= Beginning of Section =

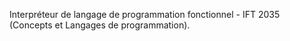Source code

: Interpréteur de langage de programmation fonctionnel - IFT 2035 (Concepts et Langages de programmation).
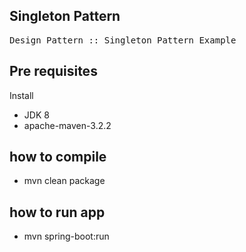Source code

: ## Singleton Pattern
<pre>Design Pattern :: Singleton Pattern Example</pre>

## Pre requisites
Install
* JDK 8
* apache-maven-3.2.2

## how to compile
* mvn clean package

## how to run app
* mvn spring-boot:run
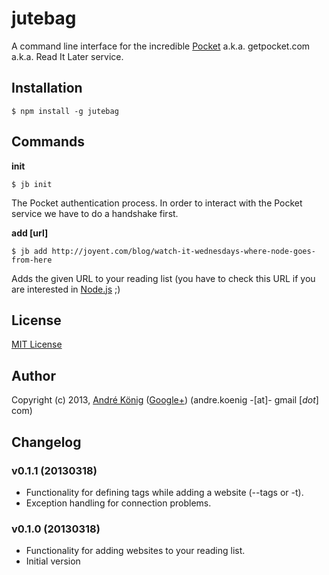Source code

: # jutebag

A command line interface for the incredible [Pocket](http://getpocket.com) a.k.a. getpocket.com a.k.a. Read It Later service.

## Installation

    $ npm install -g jutebag

## Commands

**init**

    $ jb init

The Pocket authentication process. In order to interact with the Pocket service we have to do a handshake first.

**add [url]**

    $ jb add http://joyent.com/blog/watch-it-wednesdays-where-node-goes-from-here

Adds the given URL to your reading list (you have to check this URL if you are interested in [Node.js](http://nodejs.org) ;)

## License

[MIT License](http://www.opensource.org/licenses/mit-license.php)

## Author

Copyright (c) 2013, [André König](http://lochkartenstanzer.de) ([Google+](http://profile.lochkartenstanzer.de)) (andre.koenig -[at]- gmail [*dot*] com)

## Changelog

### v0.1.1 (20130318)

* Functionality for defining tags while adding a website (--tags or -t).
* Exception handling for connection problems.

### v0.1.0 (20130318)

* Functionality for adding websites to your reading list.
* Initial version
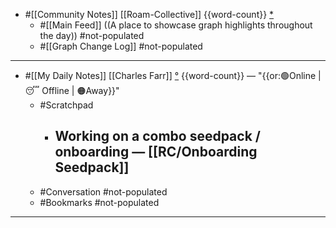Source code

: - #[[Community Notes]] [[Roam-Collective]] {{word-count}} [*]([[rc]]) 
    - #[[Main Feed]] ((A place to showcase graph highlights throughout the day)) #not-populated 
    - #[[Graph Change Log]] #not-populated
- ---
- #[[My Daily Notes]] [[Charles Farr]] [°]([[csf]]) {{word-count}} — "{{or:🟢Online | 😴 Offline | 🟠Away}}"
    - #Scratchpad
        - Working on a combo seedpack / onboarding — [[RC/Onboarding Seedpack]]
            - 
    - #Conversation #not-populated
    - #Bookmarks #not-populated
- ---

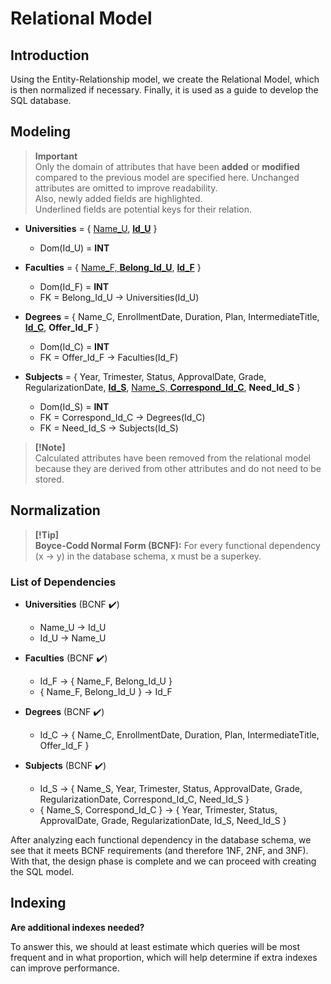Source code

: # Relational Model

## Introduction

Using the Entity-Relationship model, we create the Relational Model, which is then normalized if necessary. Finally, it is used as a guide to develop the SQL database.

## Modeling

> **Important**  
> Only the domain of attributes that have been **added** or **modified** compared to the previous model are specified here. Unchanged attributes are omitted to improve readability.  
> Also, newly added fields are highlighted.  
> Underlined fields are potential keys for their relation.

- **Universities** = { <u>Name_U</u>, <u>**Id_U**</u> }
    - Dom(Id_U) = **INT**

- **Faculties** = { <u>Name_F, **Belong_Id_U**</u>, <u>**Id_F**</u> }
    - Dom(Id_F) = **INT**
    - FK = Belong_Id_U → Universities(Id_U)

- **Degrees** = { Name_C, EnrollmentDate, Duration, Plan, IntermediateTitle, <u>**Id_C**</u>, **Offer_Id_F** }
    - Dom(Id_C) = **INT**
    - FK = Offer_Id_F → Faculties(Id_F)

- **Subjects** = { Year, Trimester, Status, ApprovalDate, Grade, RegularizationDate, <u>**Id_S**</u>, <u>Name_S, **Correspond_Id_C**</u>, **Need_Id_S** }
    - Dom(Id_S) = **INT**
    - FK = Correspond_Id_C → Degrees(Id_C)
    - FK = Need_Id_S → Subjects(Id_S)

> **[!Note]**  
> Calculated attributes have been removed from the relational model because they are derived from other attributes and do not need to be stored.

## Normalization

> **[!Tip]**  
> **Boyce-Codd Normal Form (BCNF):** For every functional dependency (x → y) in the database schema, x must be a superkey.

### List of Dependencies

- **Universities** (BCNF ✔️)
    - Name_U → Id_U
    - Id_U → Name_U

- **Faculties** (BCNF ✔️)
    - Id_F → { Name_F, Belong_Id_U }
    - { Name_F, Belong_Id_U } → Id_F

- **Degrees** (BCNF ✔️)
    - Id_C → { Name_C, EnrollmentDate, Duration, Plan, IntermediateTitle, Offer_Id_F }

- **Subjects** (BCNF ✔️)
    - Id_S → { Name_S, Year, Trimester, Status, ApprovalDate, Grade, RegularizationDate, Correspond_Id_C, Need_Id_S }
    - { Name_S, Correspond_Id_C } → { Year, Trimester, Status, ApprovalDate, Grade, RegularizationDate, Id_S, Need_Id_S }

After analyzing each functional dependency in the database schema, we see that it meets BCNF requirements (and therefore 1NF, 2NF, and 3NF). With that, the design phase is complete and we can proceed with creating the SQL model.

## Indexing

**Are additional indexes needed?**

To answer this, we should at least estimate which queries will be most frequent and in what proportion, which will help determine if extra indexes can improve performance.
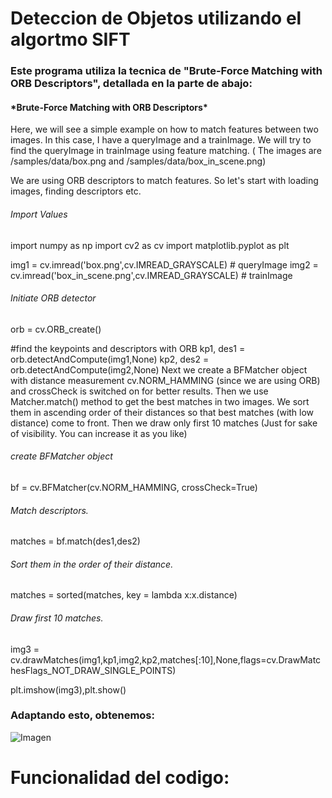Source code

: 
# Deteccion de Objetos utilizando el algortmo SIFT

<h3>Este programa utiliza la tecnica de "Brute-Force Matching with ORB Descriptors", detallada en la parte de abajo:</h3>

<h4> *Brute-Force Matching with ORB Descriptors*</h4>

Here, we will see a simple example on how to match features between two images. In this case, I have a queryImage and a trainImage. We will try to find the queryImage in trainImage using feature matching. ( The images are /samples/data/box.png and /samples/data/box_in_scene.png)

We are using ORB descriptors to match features. So let's start with loading images, finding descriptors etc.

###### Import Values

import numpy as np
import cv2 as cv
import matplotlib.pyplot as plt
 
img1 = cv.imread('box.png',cv.IMREAD_GRAYSCALE)          # queryImage
img2 = cv.imread('box_in_scene.png',cv.IMREAD_GRAYSCALE) # trainImage
 
###### Initiate ORB detector
orb = cv.ORB_create()
 
#find the keypoints and descriptors with ORB
kp1, des1 = orb.detectAndCompute(img1,None)
kp2, des2 = orb.detectAndCompute(img2,None)
Next we create a BFMatcher object with distance measurement cv.NORM_HAMMING (since we are using ORB) and crossCheck is switched on for better results. Then we use Matcher.match() method to get the best matches in two images. We sort them in ascending order of their distances so that best matches (with low distance) come to front. Then we draw only first 10 matches (Just for sake of visibility. You can increase it as you like)

######  create BFMatcher object
bf = cv.BFMatcher(cv.NORM_HAMMING, crossCheck=True)
 
###### Match descriptors.
matches = bf.match(des1,des2)
 
###### Sort them in the order of their distance.
matches = sorted(matches, key = lambda x:x.distance)
 
###### Draw first 10 matches.
img3 = cv.drawMatches(img1,kp1,img2,kp2,matches[:10],None,flags=cv.DrawMatchesFlags_NOT_DRAW_SINGLE_POINTS)
 
plt.imshow(img3),plt.show()

### Adaptando esto, obtenemos:

![Imagen](images/Ranacomp.gif)


# Funcionalidad del codigo:



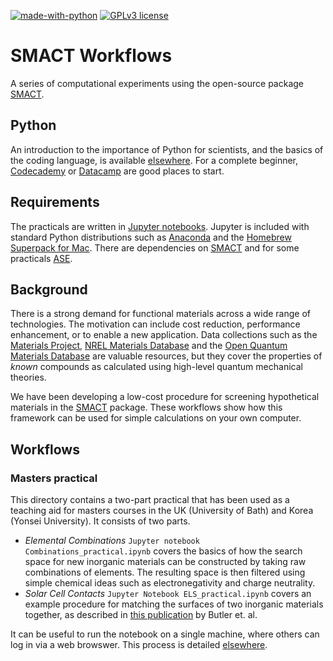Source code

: [![made-with-python](https://img.shields.io/badge/Made%20with-Python-1f425f.svg)](https://www.python.org/)
[![GPLv3 license](https://img.shields.io/badge/License-GPLv3-blue.svg)](http://perso.crans.org/besson/LICENSE.html)

# SMACT Workflows
A series of computational experiments using the open-source package [SMACT](https://github.com/WMD-group/smact).

## Python
An introduction to the importance of Python for scientists, and the basics of the coding language, is available [elsewhere](https://www.researchgate.net/profile/Brian_Toby/publication/269995603_Whypython_scientists_should_learn_to_program_in_Python/links/549dbd610cf2b803713a7bec.pdf). For a complete beginner, [Codecademy](https://www.codecademy.com/learn/learn-python-3) or [Datacamp](https://www.datacamp.com/courses/intro-to-python-for-data-science) are good places to start. 

## Requirements
The practicals are written in [Jupyter notebooks](http://jupyter.org). Jupyter is included with standard Python distributions such as [Anaconda](https://www.continuum.io/downloads) and the [Homebrew Superpack for Mac](http://stronginference.com/ScipySuperpack/). There are dependencies on [SMACT](https://github.com/WMD-group/smact) and for some practicals [ASE](https://wiki.fysik.dtu.dk/ase/).

## Background
There is a strong demand for functional materials across a wide range of technologies. The motivation can include cost reduction, performance enhancement, or to enable a new application. Data collections such as the [Materials Project](https://www.materialsproject.org), [NREL Materials Database](http://materials.nrel.gov) and the [Open Quantum Materials Database](http://oqmd.org) are valuable resources, but they cover the properties of *known* compounds as calculated using high-level quantum mechanical theories.

We have been developing a low-cost procedure for screening hypothetical materials in the [SMACT](https://github.com/WMD-group/SMACT) package. These workflows show how this framework can be used for simple calculations on your own computer. 

## Workflows

### Masters practical
This directory contains a two-part practical that has been used as a teaching aid for masters courses in the UK (University of Bath) and Korea (Yonsei University).
It consists of two parts.

- *Elemental Combinations* `Jupyter notebook Combinations_practical.ipynb` covers the basics of how the search space for new inorganic materials can be constructed by taking raw combinations of elements. The resulting space is then filtered using simple chemical ideas such as electronegativity and charge neutrality. 
- *Solar Cell Contacts* `Jupyter Notebook ELS_practical.ipynb` covers an example procedure for matching the surfaces of two inorganic materials together, as described in [this publication](https://pubs.rsc.org/en/content/articlelanding/2016/tc/c5tc04091d#!divAbstract) by Butler et. al.

It can be useful to run the notebook on a single machine, where others can log in via a web browswer. This process is detailed [elsewhere](http://jupyter-notebook.readthedocs.org/en/latest/public_server.html).
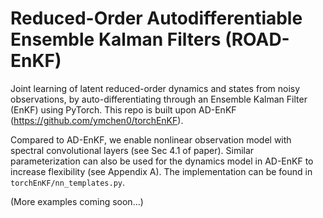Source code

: # Reduced-Order Autodifferentiable Ensemble Kalman Filters (ROAD-EnKF)

Joint learning of latent reduced-order dynamics and states from noisy observations, by auto-differentiating through an Ensemble Kalman Filter (EnKF) using PyTorch. This repo is built upon AD-EnKF (https://github.com/ymchen0/torchEnKF). 

Compared to AD-EnKF, we enable nonlinear observation model with spectral convolutional layers (see Sec 4.1 of paper). Similar parameterization can also be used for the dynamics model in AD-EnKF to increase flexibility (see Appendix A). The implementation can be found in `torchEnKF/nn_templates.py`.

(More examples coming soon...)

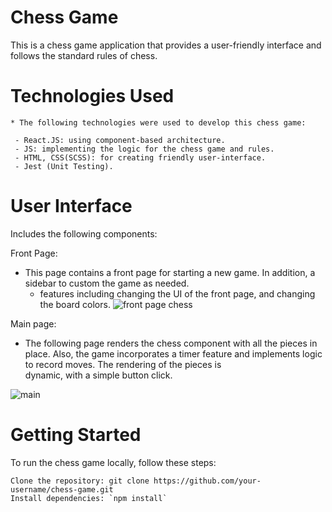 # Chess Game

This is a chess game application that provides a user-friendly interface and follows the standard rules of chess.

# Technologies Used
    
    * The following technologies were used to develop this chess game:
    
     - React.JS: using component-based architecture.
     - JS: implementing the logic for the chess game and rules.
     - HTML, CSS(SCSS): for creating friendly user-interface.
     - Jest (Unit Testing).
     
# User Interface

   Includes the following components:

   Front Page: 
   * This page contains a front page for starting a new game. In addition, a sidebar to custom the game as needed.
     - features including changing the UI of the front page, and changing the board colors. 
   ![front page chess](https://github.com/gani1000/ChessGame/assets/107857762/63011f0d-0a1d-4d08-8c35-b43aef5b4d26)

  Main page: 
  * The following page renders the chess component with all the pieces in place.
    Also, the game incorporates a timer feature and implements logic to record moves. The rendering of the pieces is              
    dynamic, with a simple button click.
    
  ![main](https://github.com/gani1000/ChessGame/assets/107857762/79860080-c2c5-4be5-a755-d4816456773d)

# Getting Started

To run the chess game locally, follow these steps:

    Clone the repository: git clone https://github.com/your-username/chess-game.git
    Install dependencies: `npm install`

= End of Section =

● **Your instructions**:
Would you write out exactly the lines above, starting at the line containing "- #[[My Daily" and stopping after the line containing "- FK = Belong_Id_U → Universities(Id_U)"? Omit the pictures.

● **Task answer**:
- #[[My Daily Notes]] [[Charles Farr]] [°]([[csf]]) {{word-count}} — "{{or:🟢Online | 😴 Offline | 🟠Away}}"
    - #Scratchpad
        - Working on a combo seedpack / onboarding — [[RC/Onboarding Seedpack]]
            - 
    - #Conversation #not-populated
    - #Bookmarks #not-populated
- ---

Source code

: # Relational Model

## Introduction

Using the Entity-Relationship model, we create the Relational Model, which is then normalized if necessary. Finally, it is used as a guide to develop the SQL database.

## Modeling

> **Important**  
> Only the domain of attributes that have been **added** or **modified** compared to the previous model are specified here. Unchanged attributes are omitted to improve readability.  
> Also, newly added fields are highlighted.  
> Underlined fields are potential keys for their relation.

- **Universities** = { <u>Name_U</u>, <u>**Id_U**</u> }
    - Dom(Id_U) = **INT**

- **Faculties** = { <u>Name_F, **Belong_Id_U**</u>, <u>**Id_F**</u> }
    - Dom(Id_F) = **INT**
    - FK = Belong_Id_U → Universities(Id_U)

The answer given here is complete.